Leitsatz

Geschiedene Eheleute stritten um den nachehelichen Unterhalt. Kernproblem der Entscheidung war die Frage, ob die Ehefrau trotz der Betreuung zweier gemeinsamer minderjähriger Kinder im Alter von 9 und 11 Jahren zur Ausübung einer vollschichtigen Erwerbstätigkeit verpflichtet ist.

 

Sachverhalt

Der Ehemann war erstinstanzlich zur Zahlung nachehelichen Unterhalts i.H.v. 177,00 EUR monatlich ab Rechtskraft der Scheidung verurteilt worden. Er beabsichtigte, gegen das erstinstanzliche Urteil Berufung einzulegen und beantragte für das von ihm beabsichtigte Rechtsmittel Prozesskostenhilfe. Er begründete sein Begehren damit, nach der Neuregelung des Unterhaltsrechts zum 1.1.2008 sei die geschiedene Ehefrau verpflichtet, einer vollschichtigen Erwerbstätigkeit nachzugehen.

Sein Antrag auf Bewilligung von Prozesskostenhilfe für das Berufungsverfahren wurde zurückgewiesen.

 

Entscheidung

Das OLG sah für das von dem Ehemann beabsichtigte Rechtsmittel gegen das erstinstanzliche Urteil keine Aussicht auf Erfolg.

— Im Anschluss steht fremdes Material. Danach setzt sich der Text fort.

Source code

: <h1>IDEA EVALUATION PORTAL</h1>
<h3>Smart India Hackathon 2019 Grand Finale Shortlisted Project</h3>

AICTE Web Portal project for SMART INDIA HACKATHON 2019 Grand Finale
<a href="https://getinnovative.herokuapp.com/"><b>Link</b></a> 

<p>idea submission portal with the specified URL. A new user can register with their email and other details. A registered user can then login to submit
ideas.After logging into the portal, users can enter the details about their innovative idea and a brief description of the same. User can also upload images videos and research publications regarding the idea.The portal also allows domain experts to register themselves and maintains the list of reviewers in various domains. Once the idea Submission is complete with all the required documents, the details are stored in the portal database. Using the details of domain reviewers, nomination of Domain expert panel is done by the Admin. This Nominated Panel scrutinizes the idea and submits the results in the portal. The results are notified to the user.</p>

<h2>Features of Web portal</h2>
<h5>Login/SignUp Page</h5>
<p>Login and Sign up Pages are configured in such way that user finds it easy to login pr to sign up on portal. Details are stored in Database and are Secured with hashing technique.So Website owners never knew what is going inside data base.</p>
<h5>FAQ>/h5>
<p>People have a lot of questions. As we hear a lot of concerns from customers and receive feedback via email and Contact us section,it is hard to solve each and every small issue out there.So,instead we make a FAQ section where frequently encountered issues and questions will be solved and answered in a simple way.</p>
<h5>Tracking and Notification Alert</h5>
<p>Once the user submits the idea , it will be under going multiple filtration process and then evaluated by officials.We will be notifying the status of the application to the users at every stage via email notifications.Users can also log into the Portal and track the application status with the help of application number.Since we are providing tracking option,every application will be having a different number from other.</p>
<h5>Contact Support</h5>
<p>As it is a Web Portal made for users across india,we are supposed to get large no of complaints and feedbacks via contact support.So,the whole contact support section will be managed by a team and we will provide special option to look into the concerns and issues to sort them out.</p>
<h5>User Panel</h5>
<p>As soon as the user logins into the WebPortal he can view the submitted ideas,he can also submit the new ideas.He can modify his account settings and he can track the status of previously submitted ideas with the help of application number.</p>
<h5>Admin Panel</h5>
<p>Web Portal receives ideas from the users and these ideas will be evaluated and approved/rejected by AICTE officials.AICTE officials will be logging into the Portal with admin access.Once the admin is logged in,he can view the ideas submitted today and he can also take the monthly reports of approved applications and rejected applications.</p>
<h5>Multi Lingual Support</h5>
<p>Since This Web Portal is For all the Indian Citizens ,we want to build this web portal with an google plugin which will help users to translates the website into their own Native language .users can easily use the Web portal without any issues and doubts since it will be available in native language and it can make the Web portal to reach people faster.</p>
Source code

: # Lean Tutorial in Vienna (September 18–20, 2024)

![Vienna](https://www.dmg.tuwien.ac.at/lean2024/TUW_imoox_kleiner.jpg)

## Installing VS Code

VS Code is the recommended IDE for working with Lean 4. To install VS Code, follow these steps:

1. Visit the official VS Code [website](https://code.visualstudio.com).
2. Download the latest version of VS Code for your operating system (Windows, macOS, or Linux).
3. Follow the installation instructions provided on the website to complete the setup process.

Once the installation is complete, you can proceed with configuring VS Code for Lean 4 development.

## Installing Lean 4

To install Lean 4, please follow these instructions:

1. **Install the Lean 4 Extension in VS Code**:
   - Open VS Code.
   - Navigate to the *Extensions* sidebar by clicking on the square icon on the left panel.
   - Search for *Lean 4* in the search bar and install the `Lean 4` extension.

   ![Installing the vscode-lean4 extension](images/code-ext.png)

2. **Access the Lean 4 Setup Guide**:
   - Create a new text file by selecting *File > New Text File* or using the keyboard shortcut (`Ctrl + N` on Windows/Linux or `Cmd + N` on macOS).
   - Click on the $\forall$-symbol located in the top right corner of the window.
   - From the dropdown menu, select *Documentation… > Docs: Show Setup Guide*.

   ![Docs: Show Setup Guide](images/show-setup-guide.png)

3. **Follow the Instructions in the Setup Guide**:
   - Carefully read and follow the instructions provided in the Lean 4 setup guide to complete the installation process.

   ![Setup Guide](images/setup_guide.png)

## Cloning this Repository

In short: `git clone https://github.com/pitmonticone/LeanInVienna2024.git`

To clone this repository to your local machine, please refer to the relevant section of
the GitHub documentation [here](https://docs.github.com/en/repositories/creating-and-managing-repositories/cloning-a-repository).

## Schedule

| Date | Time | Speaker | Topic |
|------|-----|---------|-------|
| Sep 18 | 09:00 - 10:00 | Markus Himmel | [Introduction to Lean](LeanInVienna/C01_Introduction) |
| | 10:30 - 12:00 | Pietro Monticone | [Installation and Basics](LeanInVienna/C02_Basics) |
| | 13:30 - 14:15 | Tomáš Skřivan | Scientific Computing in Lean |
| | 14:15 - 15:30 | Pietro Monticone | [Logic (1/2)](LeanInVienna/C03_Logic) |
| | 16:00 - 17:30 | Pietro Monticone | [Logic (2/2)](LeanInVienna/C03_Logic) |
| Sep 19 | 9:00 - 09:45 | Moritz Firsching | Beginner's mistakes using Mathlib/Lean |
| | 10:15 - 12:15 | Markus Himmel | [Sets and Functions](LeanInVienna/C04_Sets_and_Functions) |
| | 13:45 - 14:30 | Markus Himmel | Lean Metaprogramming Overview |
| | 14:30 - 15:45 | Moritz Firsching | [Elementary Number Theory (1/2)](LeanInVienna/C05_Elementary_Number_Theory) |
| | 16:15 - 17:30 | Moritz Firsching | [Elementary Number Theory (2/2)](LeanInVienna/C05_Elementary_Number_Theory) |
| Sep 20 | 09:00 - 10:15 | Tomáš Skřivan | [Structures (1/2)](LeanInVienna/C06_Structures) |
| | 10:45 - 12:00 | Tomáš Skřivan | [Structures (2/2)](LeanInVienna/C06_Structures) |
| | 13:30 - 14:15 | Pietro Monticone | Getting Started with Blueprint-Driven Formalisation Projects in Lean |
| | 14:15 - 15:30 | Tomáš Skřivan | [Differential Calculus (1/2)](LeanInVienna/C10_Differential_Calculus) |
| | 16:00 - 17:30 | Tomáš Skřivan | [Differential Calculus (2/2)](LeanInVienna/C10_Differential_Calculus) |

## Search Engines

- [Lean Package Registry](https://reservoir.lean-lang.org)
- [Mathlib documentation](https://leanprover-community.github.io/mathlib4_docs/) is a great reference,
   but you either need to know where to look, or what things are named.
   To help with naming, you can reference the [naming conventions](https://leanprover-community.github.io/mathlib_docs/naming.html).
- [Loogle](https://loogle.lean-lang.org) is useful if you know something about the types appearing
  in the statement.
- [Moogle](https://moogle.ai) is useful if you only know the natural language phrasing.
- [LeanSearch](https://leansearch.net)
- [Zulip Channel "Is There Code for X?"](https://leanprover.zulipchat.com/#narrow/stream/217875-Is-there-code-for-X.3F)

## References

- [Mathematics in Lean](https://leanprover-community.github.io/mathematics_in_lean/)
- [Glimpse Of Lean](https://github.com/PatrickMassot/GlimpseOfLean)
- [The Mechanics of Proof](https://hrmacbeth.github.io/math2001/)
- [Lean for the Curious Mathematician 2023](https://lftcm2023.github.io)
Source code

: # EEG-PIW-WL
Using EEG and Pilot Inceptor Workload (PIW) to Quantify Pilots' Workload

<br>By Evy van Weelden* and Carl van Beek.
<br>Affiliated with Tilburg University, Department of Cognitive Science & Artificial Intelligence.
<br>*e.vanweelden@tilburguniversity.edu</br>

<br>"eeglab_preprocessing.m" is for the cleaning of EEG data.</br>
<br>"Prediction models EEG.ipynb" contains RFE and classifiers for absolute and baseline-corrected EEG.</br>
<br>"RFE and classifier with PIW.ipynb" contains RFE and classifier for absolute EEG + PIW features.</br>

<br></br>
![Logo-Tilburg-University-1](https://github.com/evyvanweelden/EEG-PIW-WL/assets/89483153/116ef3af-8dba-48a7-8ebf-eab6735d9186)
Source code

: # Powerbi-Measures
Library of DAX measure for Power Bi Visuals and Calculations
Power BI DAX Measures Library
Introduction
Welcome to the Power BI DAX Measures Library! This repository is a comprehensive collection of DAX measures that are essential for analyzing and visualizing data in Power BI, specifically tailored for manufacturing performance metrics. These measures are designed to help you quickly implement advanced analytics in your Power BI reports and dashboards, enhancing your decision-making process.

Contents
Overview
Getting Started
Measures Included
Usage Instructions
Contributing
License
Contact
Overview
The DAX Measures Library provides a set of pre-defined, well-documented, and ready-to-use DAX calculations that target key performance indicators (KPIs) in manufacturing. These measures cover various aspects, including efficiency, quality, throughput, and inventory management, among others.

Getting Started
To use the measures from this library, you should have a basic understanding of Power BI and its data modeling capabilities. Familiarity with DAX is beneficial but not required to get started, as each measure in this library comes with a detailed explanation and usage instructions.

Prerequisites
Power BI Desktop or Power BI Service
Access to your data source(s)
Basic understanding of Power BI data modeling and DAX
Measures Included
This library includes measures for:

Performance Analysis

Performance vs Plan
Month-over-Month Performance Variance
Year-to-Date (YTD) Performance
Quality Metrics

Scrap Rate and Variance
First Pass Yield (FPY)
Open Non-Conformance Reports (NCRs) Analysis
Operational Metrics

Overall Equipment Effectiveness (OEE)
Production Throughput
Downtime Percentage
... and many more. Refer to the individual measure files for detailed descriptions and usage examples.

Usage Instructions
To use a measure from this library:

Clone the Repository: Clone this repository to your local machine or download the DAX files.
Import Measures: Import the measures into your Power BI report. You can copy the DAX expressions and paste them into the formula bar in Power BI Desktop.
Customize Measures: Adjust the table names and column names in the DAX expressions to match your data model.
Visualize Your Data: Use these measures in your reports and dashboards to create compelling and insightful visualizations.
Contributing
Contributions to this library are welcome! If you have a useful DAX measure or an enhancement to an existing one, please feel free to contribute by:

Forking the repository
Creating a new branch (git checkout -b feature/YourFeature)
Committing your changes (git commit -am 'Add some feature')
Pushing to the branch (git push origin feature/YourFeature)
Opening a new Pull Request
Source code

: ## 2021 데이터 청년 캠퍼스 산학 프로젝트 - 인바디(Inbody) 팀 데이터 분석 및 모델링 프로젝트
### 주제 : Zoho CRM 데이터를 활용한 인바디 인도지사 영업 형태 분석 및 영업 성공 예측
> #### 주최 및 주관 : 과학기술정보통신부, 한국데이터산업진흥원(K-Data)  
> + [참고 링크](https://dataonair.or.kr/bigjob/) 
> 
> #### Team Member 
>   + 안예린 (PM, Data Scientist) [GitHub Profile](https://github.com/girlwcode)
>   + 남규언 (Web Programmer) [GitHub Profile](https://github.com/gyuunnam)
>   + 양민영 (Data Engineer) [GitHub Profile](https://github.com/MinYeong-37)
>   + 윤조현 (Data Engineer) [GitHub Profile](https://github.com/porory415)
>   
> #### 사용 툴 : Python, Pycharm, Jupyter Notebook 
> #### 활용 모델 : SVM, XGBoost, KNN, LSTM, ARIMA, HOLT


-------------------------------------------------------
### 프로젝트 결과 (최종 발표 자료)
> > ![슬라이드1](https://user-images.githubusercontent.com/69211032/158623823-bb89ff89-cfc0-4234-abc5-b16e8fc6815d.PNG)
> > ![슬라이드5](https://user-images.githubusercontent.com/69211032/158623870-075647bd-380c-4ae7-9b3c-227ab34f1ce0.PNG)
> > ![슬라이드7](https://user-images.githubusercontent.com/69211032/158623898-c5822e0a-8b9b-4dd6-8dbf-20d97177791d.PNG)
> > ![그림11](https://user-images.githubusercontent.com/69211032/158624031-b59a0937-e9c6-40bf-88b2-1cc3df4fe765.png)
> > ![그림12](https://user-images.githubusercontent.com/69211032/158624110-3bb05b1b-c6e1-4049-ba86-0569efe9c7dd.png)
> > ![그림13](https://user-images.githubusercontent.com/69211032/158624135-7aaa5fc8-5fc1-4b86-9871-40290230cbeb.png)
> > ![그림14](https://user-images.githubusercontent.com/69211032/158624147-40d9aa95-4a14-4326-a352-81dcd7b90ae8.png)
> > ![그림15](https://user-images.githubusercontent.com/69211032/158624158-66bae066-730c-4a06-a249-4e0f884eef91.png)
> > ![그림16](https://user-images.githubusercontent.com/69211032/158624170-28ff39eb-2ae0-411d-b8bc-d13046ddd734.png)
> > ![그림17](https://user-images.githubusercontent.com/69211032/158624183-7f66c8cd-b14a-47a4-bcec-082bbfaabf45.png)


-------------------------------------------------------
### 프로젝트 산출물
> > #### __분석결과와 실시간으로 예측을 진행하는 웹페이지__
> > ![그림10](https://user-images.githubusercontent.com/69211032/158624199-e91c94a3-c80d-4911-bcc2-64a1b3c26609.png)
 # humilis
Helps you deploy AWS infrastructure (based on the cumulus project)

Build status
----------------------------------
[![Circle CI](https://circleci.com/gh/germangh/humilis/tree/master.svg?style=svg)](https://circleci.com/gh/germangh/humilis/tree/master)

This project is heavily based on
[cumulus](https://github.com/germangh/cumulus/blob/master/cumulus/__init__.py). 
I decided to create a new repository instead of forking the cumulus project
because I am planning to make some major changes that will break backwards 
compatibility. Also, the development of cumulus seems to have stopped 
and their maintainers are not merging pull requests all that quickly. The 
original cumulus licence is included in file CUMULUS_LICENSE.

Die Neuregelung des Unterhaltsrechts zum 1.1.2008 führe nicht dazu, dass der geschiedene Ehegatte nach dem 3. Lebensjahres eines gemeinschaftlichen Kindes sofort vollschichtig arbeiten müsse, selbst wenn entsprechende Möglichkeiten der Kinderbetreuung vorhanden seien. Auch nach neuem Recht sei von einem stufenweisen, an den Kriterien von § 1570 BGB orientierten Übergang in die Vollerwerbstätigkeit auszugehen (Palandt/Brudermüller, Nachtrag zur 67. Aufl. 2008, § 1570 BGB Rz. 11). Dabei komme unter Berücksichtigung der jeweiligen Umstände des Einzelfalles eine Verlängerung des Betreuungsunterhaltes aus kindbezogenen und elternbezogenen Gründen in Betracht (vgl. BGH, Urt. v. 16.7.2008 - XII ZR 109/05, in Juris eingestellt).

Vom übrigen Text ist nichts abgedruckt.